Dataset items
○ ○ ○ ○ ○
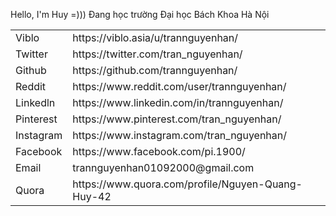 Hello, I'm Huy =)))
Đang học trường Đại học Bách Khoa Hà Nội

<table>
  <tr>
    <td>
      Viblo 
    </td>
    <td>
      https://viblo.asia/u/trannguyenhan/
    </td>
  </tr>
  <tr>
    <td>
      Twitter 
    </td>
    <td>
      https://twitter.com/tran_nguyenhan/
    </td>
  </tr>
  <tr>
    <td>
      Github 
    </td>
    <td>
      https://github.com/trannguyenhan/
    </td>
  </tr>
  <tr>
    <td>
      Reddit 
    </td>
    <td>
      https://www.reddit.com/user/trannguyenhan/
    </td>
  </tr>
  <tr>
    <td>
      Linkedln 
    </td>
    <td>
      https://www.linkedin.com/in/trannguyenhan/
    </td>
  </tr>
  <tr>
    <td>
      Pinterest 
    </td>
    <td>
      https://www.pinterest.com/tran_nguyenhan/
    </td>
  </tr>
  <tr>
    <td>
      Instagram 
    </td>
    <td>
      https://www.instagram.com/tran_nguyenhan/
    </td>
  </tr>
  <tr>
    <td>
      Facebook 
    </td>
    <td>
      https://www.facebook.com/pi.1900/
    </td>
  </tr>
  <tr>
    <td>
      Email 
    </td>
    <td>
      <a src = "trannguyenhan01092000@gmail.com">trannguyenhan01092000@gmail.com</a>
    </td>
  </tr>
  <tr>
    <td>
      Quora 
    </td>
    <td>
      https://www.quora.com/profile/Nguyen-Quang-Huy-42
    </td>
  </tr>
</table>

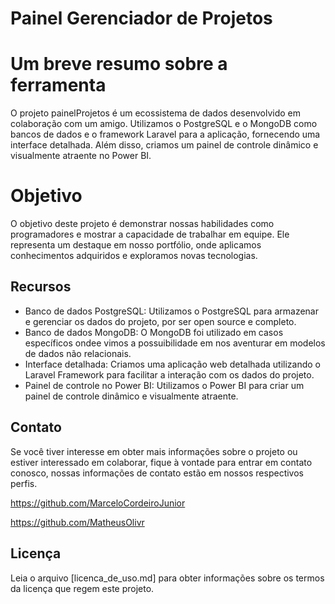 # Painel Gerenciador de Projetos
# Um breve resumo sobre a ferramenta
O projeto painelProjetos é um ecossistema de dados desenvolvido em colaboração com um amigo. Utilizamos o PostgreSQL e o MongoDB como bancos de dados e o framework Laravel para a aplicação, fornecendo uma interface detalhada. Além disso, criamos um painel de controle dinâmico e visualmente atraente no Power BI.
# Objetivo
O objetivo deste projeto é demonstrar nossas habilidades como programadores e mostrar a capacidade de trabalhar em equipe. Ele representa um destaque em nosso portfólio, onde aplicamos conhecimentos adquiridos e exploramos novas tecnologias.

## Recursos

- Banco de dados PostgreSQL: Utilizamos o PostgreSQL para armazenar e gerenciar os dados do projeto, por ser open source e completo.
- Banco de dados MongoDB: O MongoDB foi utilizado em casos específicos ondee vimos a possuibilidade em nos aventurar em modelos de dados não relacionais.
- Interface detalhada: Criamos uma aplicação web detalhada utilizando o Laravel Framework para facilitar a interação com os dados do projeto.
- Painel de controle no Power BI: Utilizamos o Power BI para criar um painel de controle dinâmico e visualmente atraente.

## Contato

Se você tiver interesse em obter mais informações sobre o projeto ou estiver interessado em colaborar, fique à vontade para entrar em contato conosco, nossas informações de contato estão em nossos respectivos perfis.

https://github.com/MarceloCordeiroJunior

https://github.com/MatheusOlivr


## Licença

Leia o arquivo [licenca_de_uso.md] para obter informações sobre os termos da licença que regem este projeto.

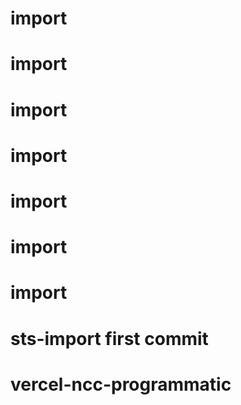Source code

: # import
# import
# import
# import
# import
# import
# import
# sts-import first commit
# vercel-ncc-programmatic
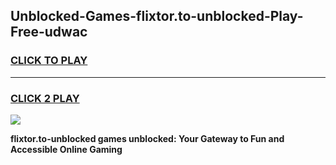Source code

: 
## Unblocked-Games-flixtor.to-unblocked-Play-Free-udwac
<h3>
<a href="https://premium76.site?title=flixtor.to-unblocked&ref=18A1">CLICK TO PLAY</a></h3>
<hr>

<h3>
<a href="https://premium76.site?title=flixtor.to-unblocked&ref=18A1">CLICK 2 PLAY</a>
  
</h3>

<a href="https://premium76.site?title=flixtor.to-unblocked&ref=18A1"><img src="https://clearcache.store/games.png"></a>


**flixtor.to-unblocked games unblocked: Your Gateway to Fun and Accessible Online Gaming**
○ ○ ○ ○ ○
» **AIM OF THE TASK**
Pictures aren't part of the copy; return each record above exactly.

» **REPLY TO THE EXERCISE**
 Hello, I'm Huy =)))
Đang học trường Đại học Bách Khoa Hà Nội

<table>
  <tr>
    <td>
      Viblo 
    </td>
    <td>
      https://viblo.asia/u/trannguyenhan/
    </td>
  </tr>
  <tr>
    <td>
      Twitter 
    </td>
    <td>
      https://twitter.com/tran_nguyenhan/
    </td>
  </tr>
  <tr>
    <td>
      Github 
    </td>
    <td>
      https://github.com/trannguyenhan/
    </td>
  </tr>
  <tr>
    <td>
      Reddit 
    </td>
    <td>
      https://www.reddit.com/user/trannguyenhan/
    </td>
  </tr>
  <tr>
    <td>
      Linkedln 
    </td>
    <td>
      https://www.linkedin.com/in/trannguyenhan/
    </td>
  </tr>
  <tr>
    <td>
      Pinterest 
    </td>
    <td>
      https://www.pinterest.com/tran_nguyenhan/
    </td>
  </tr>
  <tr>
    <td>
      Instagram 
    </td>
    <td>
      https://www.instagram.com/tran_nguyenhan/
    </td>
  </tr>
  <tr>
    <td>
      Facebook 
    </td>
    <td>
      https://www.facebook.com/pi.1900/
    </td>
  </tr>
  <tr>
    <td>
      Email 
    </td>
    <td>
      <a src = "trannguyenhan01092000@gmail.com">trannguyenhan01092000@gmail.com</a>
    </td>
  </tr>
  <tr>
    <td>
      Quora 
    </td>
    <td>
      https://www.quora.com/profile/Nguyen-Quang-Huy-42
    </td>
  </tr>
</table>

 # Painel Gerenciador de Projetos
# Um breve resumo sobre a ferramenta
O projeto painelProjetos é um ecossistema de dados desenvolvido em colaboração com um amigo. Utilizamos o PostgreSQL e o MongoDB como bancos de dados e o framework Laravel para a aplicação, fornecendo uma interface detalhada. Além disso, criamos um painel de controle dinâmico e visualmente atraente no Power BI.
# Objetivo
O objetivo deste projeto é demonstrar nossas habilidades como programadores e mostrar a capacidade de trabalhar em equipe. Ele representa um destaque em nosso portfólio, onde aplicamos conhecimentos adquiridos e exploramos novas tecnologias.

## Recursos

- Banco de dados PostgreSQL: Utilizamos o PostgreSQL para armazenar e gerenciar os dados do projeto, por ser open source e completo.
- Banco de dados MongoDB: O MongoDB foi utilizado em casos específicos ondee vimos a possuibilidade em nos aventurar em modelos de dados não relacionais.
- Interface detalhada: Criamos uma aplicação web detalhada utilizando o Laravel Framework para facilitar a interação com os dados do projeto.
- Painel de controle no Power BI: Utilizamos o Power BI para criar um painel de controle dinâmico e visualmente atraente.

## Contato

Se você tiver interesse em obter mais informações sobre o projeto ou estiver interessado em colaborar, fique à vontade para entrar em contato conosco, nossas informações de contato estão em nossos respectivos perfis.

https://github.com/MarceloCordeiroJunior

https://github.com/MatheusOlivr


## Licença

Leia o arquivo [licenca_de_uso.md] para obter informações sobre os termos da licença que regem este projeto.

Source code

: # import
# import
# import
# import
# import
# import
# import
# sts-import first commit
# vercel-ncc-programmatic
Source code

: 
## Unblocked-Games-flixtor.to-unblocked-Play-Free-udwac
<h3>
<a href="https://premium76.site?title=flixtor.to-unblocked&ref=18A1">CLICK TO PLAY</a></h3>
<hr>

<h3>
<a href="https://premium76.site?title=flixtor.to-unblocked&ref=18A1">CLICK 2 PLAY</a>
  
</h3>

<a href="https://premium76.site?title=flixtor.to-unblocked&ref=18A1"><img src="https://clearcache.store/games.png"></a>


**flixtor.to-unblocked games unblocked: Your Gateway to Fun and Accessible Online Gaming**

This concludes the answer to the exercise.